• **PROMPT**: Please write out every record exactly, but keep any images out of it.

((

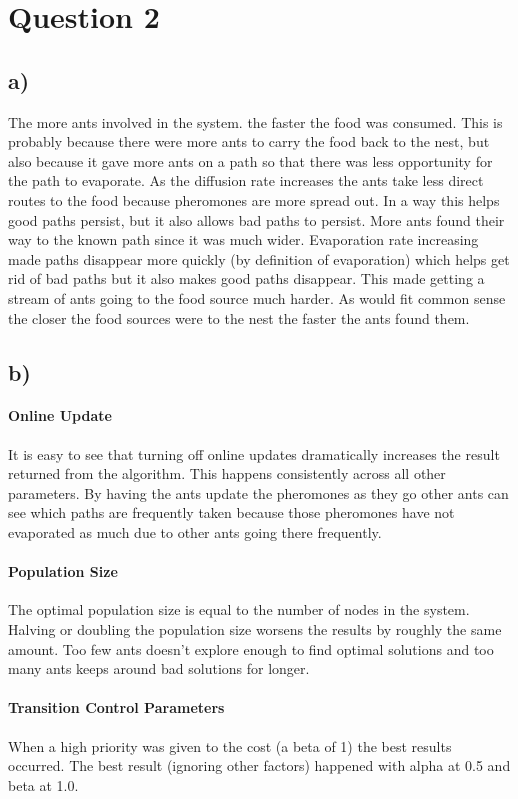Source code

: \documentclass[12pt]{article}
\begin{document}
\section{Question 2} 
\subsection{a)} 

The more ants involved in the system. the faster the food was consumed. This is probably because there were more ants to carry the food back to the nest, but also because it gave more ants on a path so that there was less opportunity for the path to evaporate. As the diffusion rate increases the ants take less direct routes to the food because pheromones are more spread out. In a way this helps good paths persist, but it also allows bad paths to persist. More ants found their way to the known path since it was much wider. Evaporation rate increasing made paths disappear more quickly (by definition of evaporation) which helps get rid of bad paths but it also makes good paths disappear. This made getting a stream of ants going to the food source much harder. As would fit common sense the closer the food sources were to the nest the faster the ants found them.  

\subsection{b)}
\paragraph{Online Update}
It is easy to see that turning off online updates dramatically increases the result returned from the algorithm. This happens consistently across all other parameters. By having the ants update the pheromones as they go other ants can see which paths are frequently taken because those pheromones have not evaporated as much due to other ants going there frequently.

\paragraph{Population Size}
The optimal population size is equal to the number of nodes in the system. Halving or doubling the population size worsens the results by roughly the same amount. Too few ants doesn't explore enough to find optimal solutions and too many ants keeps around bad solutions for longer.

\paragraph{Transition Control Parameters}
When a high priority was given to the cost (a beta of 1) the best results occurred. The best result (ignoring other factors) happened with alpha at 0.5 and beta at 1.0. 
\end{document}
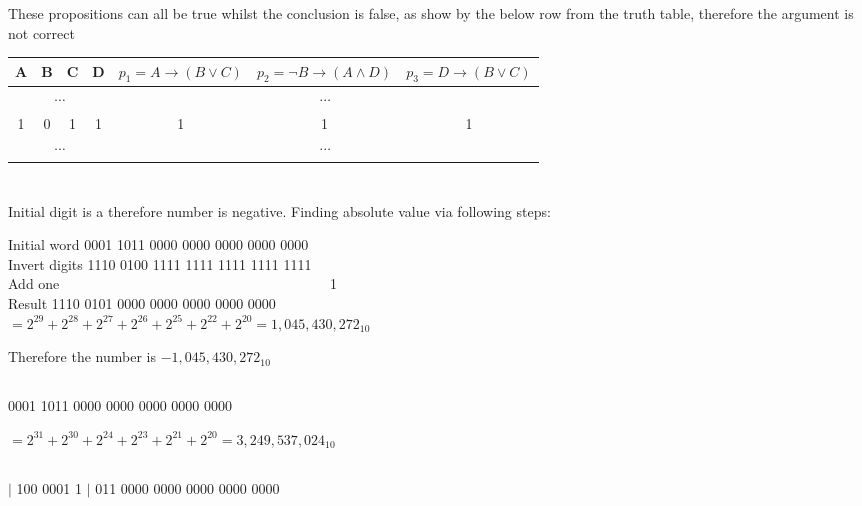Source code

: \documentclass[10pt]{article} %
\begin{document}
These propositions can all be true whilst the conclusion is false, as show by the below row from the truth table, therefore the argument is not correct

\vspace{20px}

\begin{tabular}{c|c|c|c||c|c|c}
A & B & C & D & $p_1 = A \to (B\vee C)$ & $p_2= \neg B \to (A \wedge D)$ & $p_3= D \to (B \vee C)$ \\
\hline
\multicolumn{4}{c||}{$\cdots$} & \multicolumn{3}{c}{$\cdots$} \\
1 & 0 & 1 & 1 & 1 & 1 & 1\\
\multicolumn{4}{c||}{$\cdots$} & \multicolumn{3}{c}{$\cdots$} \\
\hline
\end{tabular}
\section{}
\subsection{}

Initial digit is a {} therefore number is negative. Finding absolute value via following steps:
\begin {tabbing}
Initial word \hspace{30px} \= { 0001 1011 0000 0000 0000 0000 0000} \\
Invert digits \>   { 1110 0100 1111 1111 1111 1111 1111} \\
Add one \> {\ttfamily \ \ \ \ \ \ \ \ \ \ \ \ \ \ \ \ \ \ \ \ \ \ \ \ \ \ \ \ \ \ \ \ \ \ \ \ \ \ 1}\\
Result \> { 1110 0101 0000 0000 0000 0000 0000} \\
\> $=2^{29}+2^{28}+2^{27}+2^{26}+2^{25}+2^{22}+2^{20}=1,045,430,272_{10}$ 
\end{tabbing}
Therefore the number is $-1,045,430,272_{10}$
\subsection{}
\begin{center}
{ 0001 1011 0000 0000 0000 0000 0000}

$=2^{31}+2^{30}+2^{24}+2^{23} + 2^{21} + 2^{20}=3,249,537,024_{10}$
\end{center}
\subsection{}
\begin{center}
{ $\Big|$ 100 0001 1 $\Big|$ 011 0000 0000 0000 0000 0000}
\end{center}
\end{document}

))

• **COMPLETED TASK**:
Source code

: \documentclass[12pt]{article}
\begin{document}
\section{Question 2} 
\subsection{a)} 

The more ants involved in the system. the faster the food was consumed. This is probably because there were more ants to carry the food back to the nest, but also because it gave more ants on a path so that there was less opportunity for the path to evaporate. As the diffusion rate increases the ants take less direct routes to the food because pheromones are more spread out. In a way this helps good paths persist, but it also allows bad paths to persist. More ants found their way to the known path since it was much wider. Evaporation rate increasing made paths disappear more quickly (by definition of evaporation) which helps get rid of bad paths but it also makes good paths disappear. This made getting a stream of ants going to the food source much harder. As would fit common sense the closer the food sources were to the nest the faster the ants found them.  

\subsection{b)}
\paragraph{Online Update}
It is easy to see that turning off online updates dramatically increases the result returned from the algorithm. This happens consistently across all other parameters. By having the ants update the pheromones as they go other ants can see which paths are frequently taken because those pheromones have not evaporated as much due to other ants going there frequently.

\paragraph{Population Size}
The optimal population size is equal to the number of nodes in the system. Halving or doubling the population size worsens the results by roughly the same amount. Too few ants doesn't explore enough to find optimal solutions and too many ants keeps around bad solutions for longer.

\paragraph{Transition Control Parameters}
When a high priority was given to the cost (a beta of 1) the best results occurred. The best result (ignoring other factors) happened with alpha at 0.5 and beta at 1.0. 
\end{document}
Source code

: \documentclass[10pt]{article} %
\begin{document}
These propositions can all be true whilst the conclusion is false, as show by the below row from the truth table, therefore the argument is not correct

\vspace{20px}

\begin{tabular}{c|c|c|c||c|c|c}
A & B & C & D & $p_1 = A \to (B\vee C)$ & $p_2= \neg B \to (A \wedge D)$ & $p_3= D \to (B \vee C)$ \\
\hline
\multicolumn{4}{c||}{$\cdots$} & \multicolumn{3}{c}{$\cdots$} \\
1 & 0 & 1 & 1 & 1 & 1 & 1\\
\multicolumn{4}{c||}{$\cdots$} & \multicolumn{3}{c}{$\cdots$} \\
\hline
\end{tabular}
\section{}
\subsection{}

Initial digit is a {} therefore number is negative. Finding absolute value via following steps:
\begin {tabbing}
Initial word \hspace{30px} \= { 0001 1011 0000 0000 0000 0000 0000} \\
Invert digits \>   { 1110 0100 1111 1111 1111 1111 1111} \\
Add one \> {\ttfamily \ \ \ \ \ \ \ \ \ \ \ \ \ \ \ \ \ \ \ \ \ \ \ \ \ \ \ \ \ \ \ \ \ \ \ \ \ \ 1}\\
Result \> { 1110 0101 0000 0000 0000 0000 0000} \\
\> $=2^{29}+2^{28}+2^{27}+2^{26}+2^{25}+2^{22}+2^{20}=1,045,430,272_{10}$ 
\end{tabbing}
Therefore the number is $-1,045,430,272_{10}$
\subsection{}
\begin{center}
{ 0001 1011 0000 0000 0000 0000 0000}

$=2^{31}+2^{30}+2^{24}+2^{23} + 2^{21} + 2^{20}=3,249,537,024_{10}$
\end{center}
\subsection{}
\begin{center}
{ $\Big|$ 100 0001 1 $\Big|$ 011 0000 0000 0000 0000 0000}
\end{center}
\end{document}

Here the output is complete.